Si bien la arquitecta reconoce que el diseño no es el único factor que incide, afirma que constituye una parte muy importante para comenzar a concebir un nuevo sistema educativo.

¿En qué momento comenzaste con el estudio del diseño arquitectónico de escuelas y de sus aulas?

Hace casi nueve años que trabajo en ORT como docente investigadora en la Facultad de Arquitectura, donde  lidero la línea que investiga los espacios físicos para la educación. Sin embargo, fue durante mis siete años de residencia en el Reino Unido —entre 2003 y 2009— que logré consolidar mi área de interés trabajando como investigadora y, al mismo tiempo, estudiando el Máster en Edificios Inteligentes, en University of Reading.

El contenido del curso implicaba analizar cómo el diseño edilicio, junto con el uso de la tecnología, podía responder de forma eficaz y eficiente a las necesidades de los usuarios. Ya de regreso a Uruguay, realicé el Doctorado en Arquitectura y Urbanismo en la Universidad del Bío Bío, de Chile, y elegí enfocarme en el estudio del espacio como un tercer educador.

¿Cuál fue tu idea desde el principio: investigar para implementar proyectos en el exterior o traer esos nuevos conceptos a Uruguay?

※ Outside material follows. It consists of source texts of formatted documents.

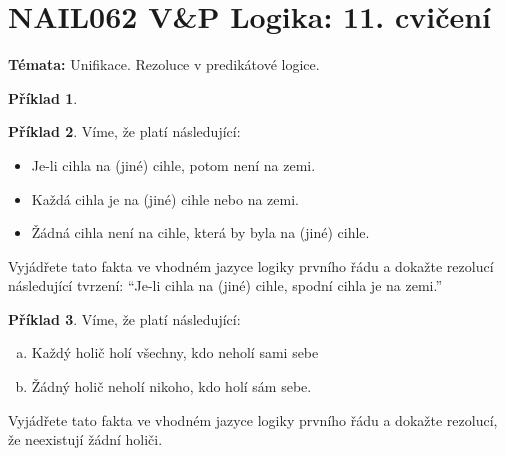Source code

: \documentclass[a4paper]{article}
\theoremstyle{definition}
\newtheorem{problem}{Příklad}
\begin{document}
\section*{NAIL062 V\&P Logika: 11. cvičení}


\textbf{Témata:}
Unifikace. Rezoluce v predikátové logice.


\medskip\begin{problem}
 
\end{problem}


\medskip\begin{problem} Víme, že platí následující:
    \begin{itemize}
        \item Je-li cihla na (jiné) cihle, potom není na zemi.
        \item Každá cihla je na (jiné) cihle nebo na zemi.
        \item Žádná cihla není na cihle, která by byla na (jiné) cihle.
    \end{itemize}
    Vyjádřete tato fakta ve vhodném jazyce logiky prvního řádu a dokažte rezolucí následující tvrzení: ``Je-li cihla na (jiné) cihle, spodní cihla je na zemi.''
\end{problem}
        
    
\medskip\begin{problem} Víme, že platí následující:
    \begin{enumerate}[(a)]
        \item Každý holič holí všechny, kdo neholí sami sebe
        \item Žádný holič neholí nikoho, kdo holí sám sebe.
    \end{enumerate}
    Vyjádřete tato fakta ve vhodném jazyce logiky prvního řádu a dokažte rezolucí, že neexistují žádní holiči.
\end{problem}
\end{document}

La ilusión siempre fue que el conocimiento generado durante todos estos años de investigación se pudieran utilizar o implementar en Uruguay. Lo que me ha costado muchísimo es que se entienda la verdadera importancia que el espacio tiene para la educación, porque constituye otro factor que ayuda en la transformación y mejora de la educación.

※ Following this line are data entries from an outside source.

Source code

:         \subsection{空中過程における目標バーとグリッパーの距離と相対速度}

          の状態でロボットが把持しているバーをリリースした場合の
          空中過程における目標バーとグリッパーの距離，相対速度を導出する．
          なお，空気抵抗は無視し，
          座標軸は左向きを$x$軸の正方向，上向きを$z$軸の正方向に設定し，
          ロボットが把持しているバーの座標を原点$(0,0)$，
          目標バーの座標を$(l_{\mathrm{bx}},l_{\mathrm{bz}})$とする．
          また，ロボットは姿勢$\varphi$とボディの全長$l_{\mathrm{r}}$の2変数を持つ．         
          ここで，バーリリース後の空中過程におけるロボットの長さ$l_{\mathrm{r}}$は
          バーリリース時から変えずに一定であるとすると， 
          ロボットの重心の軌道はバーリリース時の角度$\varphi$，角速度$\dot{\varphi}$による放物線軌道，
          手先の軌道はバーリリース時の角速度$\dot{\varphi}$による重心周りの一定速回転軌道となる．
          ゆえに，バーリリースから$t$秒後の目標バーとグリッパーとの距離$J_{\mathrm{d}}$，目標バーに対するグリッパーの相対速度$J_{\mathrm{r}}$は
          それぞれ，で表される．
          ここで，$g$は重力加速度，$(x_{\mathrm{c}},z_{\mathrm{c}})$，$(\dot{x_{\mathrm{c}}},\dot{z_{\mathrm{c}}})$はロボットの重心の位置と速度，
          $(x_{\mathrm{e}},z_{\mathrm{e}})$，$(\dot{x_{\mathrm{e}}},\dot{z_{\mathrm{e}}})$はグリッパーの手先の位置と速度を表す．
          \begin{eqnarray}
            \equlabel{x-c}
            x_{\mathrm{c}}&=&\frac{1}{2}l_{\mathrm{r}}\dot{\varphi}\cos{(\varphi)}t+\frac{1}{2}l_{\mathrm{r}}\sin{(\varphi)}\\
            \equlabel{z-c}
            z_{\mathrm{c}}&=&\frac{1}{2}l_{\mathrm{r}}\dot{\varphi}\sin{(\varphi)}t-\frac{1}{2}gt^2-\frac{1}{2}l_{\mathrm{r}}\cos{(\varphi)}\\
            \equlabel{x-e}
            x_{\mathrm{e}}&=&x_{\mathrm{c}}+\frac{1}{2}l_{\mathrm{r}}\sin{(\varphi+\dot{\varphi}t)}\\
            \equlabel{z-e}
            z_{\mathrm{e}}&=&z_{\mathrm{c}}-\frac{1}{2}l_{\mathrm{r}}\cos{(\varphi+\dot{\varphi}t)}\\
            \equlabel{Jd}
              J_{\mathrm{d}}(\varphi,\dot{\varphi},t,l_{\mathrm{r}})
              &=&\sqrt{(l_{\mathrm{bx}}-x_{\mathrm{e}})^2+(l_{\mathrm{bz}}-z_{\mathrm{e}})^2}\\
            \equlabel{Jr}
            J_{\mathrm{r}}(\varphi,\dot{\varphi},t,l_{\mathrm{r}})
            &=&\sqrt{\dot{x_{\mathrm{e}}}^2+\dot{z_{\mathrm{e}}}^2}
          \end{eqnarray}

Internacionalmente se reconoce la importancia y relevancia de este tipo de investigación. Recién ahora en Uruguay está empezando a surgir interés, por ejemplo, por parte de sectores de la Administración Nacional de Educación Pública (ANEP).

¿De qué manera se está involucrando la ANEP en el asunto?

En un primer momento estaba solo yo. Sin embargo, cuando me quise presentar a un llamado de la Agencia Nacional de Investigación e Innovación (ANII) para el cual necesitaba tener algún tipo de vinculación con las escuelas públicas del país, me puse en contacto, a través de la ANEP, con una persona que trabaja en la parte de infraestructura educativa.

Mostró interés en entender la cuestión vinculada al espacio educativo como tercer educador y me dijo que había una tendencia dentro de la ANEP para investigar lo mismo.

El organismo ofreció tres investigadores y nos presentamos al llamado en conjunto con la Pontificia Universidad Católica de Chile, cuya Facultad de Educación está desarrollando una aplicación mobile que intenta que el docente sea consciente de cómo utilizar el espacio y por ende pueda hacerlo a su favor.

¿Cómo funciona esa aplicación?

Es una aplicación móvil que desarrollaron en Chile y que se llama Modelamiento del Ambiente Físico del Aprendizaje (MAFA). Su objetivo es formar comunidades virtuales de docentes, en las que se discute la forma como se utilizan los espacios educativos, y se comparten registros y vivencias  para asistir en la transformación de los espacios en tercer educador.

Sirve para compartir experiencias y que los docentes puedan, por ejemplo, implementar en sus salones lo que funcionó en otros.

¿En qué consiste el llamado de ANII al que se presentaron?

Es un llamado de la ANII y la Fundación Centro Ceibal para el Estudio de las Tecnologías Digitales en la Educación. Es la cuarta edición de la modalidad “Inclusión digital: educación con nuevos horizontes” del Fondo Sectorial de Educación.

Se financian proyectos hasta $ 2.900.000 para llevar adelante investigaciones en el ámbito de la enseñanza y el aprendizaje mediados por tecnologías digitales, que puedan estar vinculados a aspectos sociales o educativos del Plan Ceibal.

Recientemente, en los primeros días de setiembre, se anunciaron los resultados de la primera instancia de presentación de ideas. De un total de 48, quedaron seleccionadas 20, la nuestra incluida.

¿Cuál creés que es el vínculo entre la arquitectura escolar y la calidad de la enseñanza? ¿Considerás que una de ellas transforma a la otra o que ambas se potencian entre sí?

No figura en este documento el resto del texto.